2006年1月23日、「ワインとチーズの店 よしだ屋」が本町通に生まれたのが丁度この日でした。10年前の冬は雪が多くて大変だったのを思い出しますが、あれから今日で丸10年、お陰さまで節目となる10歳の誕生日を迎えることが出来ました。
思い起こせば、17年勤めた酒問屋を退職し40歳を目前にしていた私は、市内の中心部で小さくてもワインを中心とした小売店を開業しようと考え始めていました。高校を卒業してずっとお酒の世界で仕事をして来た私にとって、40歳を目前に全く違う世界に飛び込む勇気が無かったのも大きな理由ですが...笑
折りしも、古くからある市内の酒屋は廃業したり、コンビニエンスストアへと業態を替えていくところが多く見受けられていた時代、更には国の酒小売に対する規制も徐々に緩和されていきそうな時代でした。
問屋時代に盛岡はワインの需要が多いことを知っていた私は、ワイン好きな方にとってスーパーやコンビニのワインでは満足できない方がきっといて、小さくても街中にあり話をしながら接客できる、そんな気軽に買い物が出来るお店が街中にあればと考えたのです。その際大事なのは、一般の方が持たれる“ワイン=高い、難しい”というイメージを和らげることだと思い、“1万円を超えるワインは置いてません”ということを一番アピールしていたことを思い出します。そのことは今でもよしだ屋の基本のままですが。
周囲の反対もありましたし、始めるからには簡単に潰すわけにはいかないとは思って始めた店ですが、よもや10周年を迎えられるなんて始めた当初は考えも及びませんでした。
少しづつ増えてきたご常連さん、そして飲食店の皆さんのお陰でココまでやって来ることが出来ましたが、よしだ屋にとって大きかったのは店頭で飲めるようになったことでした。今では多くのご常連さんが集う貴重な空間となりましたが、この“空間=サロン”も元はと言えば始めて2年くらいしてから出会ったあるお方の助言によって生まれたものでした。また、裏庭の利用価値を教えてくれたのも別のご常連さんでした。
そして12月以外毎月一度開催しているイベント、ワイン会や地酒の会などもよしだ屋にとって非常に大きなものです。そこで初めて出会えた方も多くいらっしゃいますし、貴重な場面になっています。
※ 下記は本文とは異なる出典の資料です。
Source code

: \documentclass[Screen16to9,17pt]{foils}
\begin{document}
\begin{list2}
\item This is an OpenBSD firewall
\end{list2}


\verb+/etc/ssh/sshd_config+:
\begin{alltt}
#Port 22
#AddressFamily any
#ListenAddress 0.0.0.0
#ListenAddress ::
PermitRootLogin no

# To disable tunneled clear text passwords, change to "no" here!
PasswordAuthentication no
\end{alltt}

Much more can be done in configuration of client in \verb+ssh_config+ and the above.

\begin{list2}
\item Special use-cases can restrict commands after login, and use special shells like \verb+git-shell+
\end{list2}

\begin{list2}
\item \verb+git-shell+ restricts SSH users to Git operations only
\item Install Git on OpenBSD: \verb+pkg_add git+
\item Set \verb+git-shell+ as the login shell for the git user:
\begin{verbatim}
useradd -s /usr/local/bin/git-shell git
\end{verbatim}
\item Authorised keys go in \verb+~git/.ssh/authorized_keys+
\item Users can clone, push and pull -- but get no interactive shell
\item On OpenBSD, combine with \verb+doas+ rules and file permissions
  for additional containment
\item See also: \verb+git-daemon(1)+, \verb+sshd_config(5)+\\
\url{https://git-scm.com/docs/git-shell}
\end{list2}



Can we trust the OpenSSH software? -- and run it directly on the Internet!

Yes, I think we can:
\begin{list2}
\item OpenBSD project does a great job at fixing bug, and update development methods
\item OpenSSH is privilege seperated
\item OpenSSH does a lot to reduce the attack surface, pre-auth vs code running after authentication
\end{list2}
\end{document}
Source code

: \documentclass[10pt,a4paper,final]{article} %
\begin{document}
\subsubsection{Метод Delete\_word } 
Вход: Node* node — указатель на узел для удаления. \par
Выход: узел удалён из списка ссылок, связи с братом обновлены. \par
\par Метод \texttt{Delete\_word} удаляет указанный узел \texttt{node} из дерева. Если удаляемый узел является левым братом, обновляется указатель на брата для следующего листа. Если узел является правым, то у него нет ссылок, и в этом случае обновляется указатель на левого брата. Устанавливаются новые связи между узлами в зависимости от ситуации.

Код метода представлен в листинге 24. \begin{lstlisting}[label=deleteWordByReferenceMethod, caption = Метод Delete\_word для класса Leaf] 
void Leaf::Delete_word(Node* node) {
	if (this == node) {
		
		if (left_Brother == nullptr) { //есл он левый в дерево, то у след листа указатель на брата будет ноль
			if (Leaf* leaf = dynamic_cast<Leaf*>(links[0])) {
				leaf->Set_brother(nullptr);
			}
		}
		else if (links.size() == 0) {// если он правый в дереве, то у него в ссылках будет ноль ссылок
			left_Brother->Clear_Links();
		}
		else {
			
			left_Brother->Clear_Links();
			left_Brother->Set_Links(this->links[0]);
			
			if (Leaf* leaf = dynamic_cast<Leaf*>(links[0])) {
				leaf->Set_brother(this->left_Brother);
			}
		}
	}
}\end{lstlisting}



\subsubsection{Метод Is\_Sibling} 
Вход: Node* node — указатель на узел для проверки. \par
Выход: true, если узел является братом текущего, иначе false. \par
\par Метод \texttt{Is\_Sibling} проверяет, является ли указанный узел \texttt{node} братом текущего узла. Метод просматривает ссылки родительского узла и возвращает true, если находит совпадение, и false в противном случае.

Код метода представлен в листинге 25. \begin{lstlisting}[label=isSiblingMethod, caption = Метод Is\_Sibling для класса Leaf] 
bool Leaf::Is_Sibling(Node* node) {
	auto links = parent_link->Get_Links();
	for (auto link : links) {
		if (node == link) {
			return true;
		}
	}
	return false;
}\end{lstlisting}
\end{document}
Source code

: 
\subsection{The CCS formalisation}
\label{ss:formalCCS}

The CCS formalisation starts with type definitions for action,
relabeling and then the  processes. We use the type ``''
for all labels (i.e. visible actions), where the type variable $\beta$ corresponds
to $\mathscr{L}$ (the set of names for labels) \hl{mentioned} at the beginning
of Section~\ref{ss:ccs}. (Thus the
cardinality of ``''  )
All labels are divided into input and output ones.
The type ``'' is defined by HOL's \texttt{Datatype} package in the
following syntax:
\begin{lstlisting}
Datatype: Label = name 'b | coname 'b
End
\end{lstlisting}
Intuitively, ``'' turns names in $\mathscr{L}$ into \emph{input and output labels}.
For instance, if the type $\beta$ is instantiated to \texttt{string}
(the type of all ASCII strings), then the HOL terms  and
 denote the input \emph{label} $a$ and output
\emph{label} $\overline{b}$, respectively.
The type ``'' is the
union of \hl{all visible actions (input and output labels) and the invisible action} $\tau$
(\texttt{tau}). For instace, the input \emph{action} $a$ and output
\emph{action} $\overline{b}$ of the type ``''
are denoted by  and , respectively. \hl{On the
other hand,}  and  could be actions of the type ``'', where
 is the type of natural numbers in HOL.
途中、預金残高が底を尽きそうになったり、取引先を失ったりと、どうしようかと思うこともありましたが、店を開ける元気で自分にあり、ご常連の皆さんがいらして下さったお陰でこの日を迎えることが出来ました。
改めまして、多くのご常連の皆様、飲食店の皆様、いつもご贔屓下さいましてありがとうございます。心より感謝申し上げます。そして、この10年間、ほぼ無休でやって来られた自分の体にも感謝しないといけませんね。一度も寝込むほどの病気に見舞われなかったんですから...笑
明日から11年目がスタートします。正直言って、借りたものを返し終わる見込みもまだまだ立たない状況です。これから更によしだ屋を続けていくためには皆様との変わらぬお付き合いは勿論ですが、新しいお客様との出会いも欠かせません。皆様からお知り合いや馴染みのお店などへの口コミもお願いしたいところです。
今後とも変わらぬご愛顧のほど、宜しくお願い申し上げます。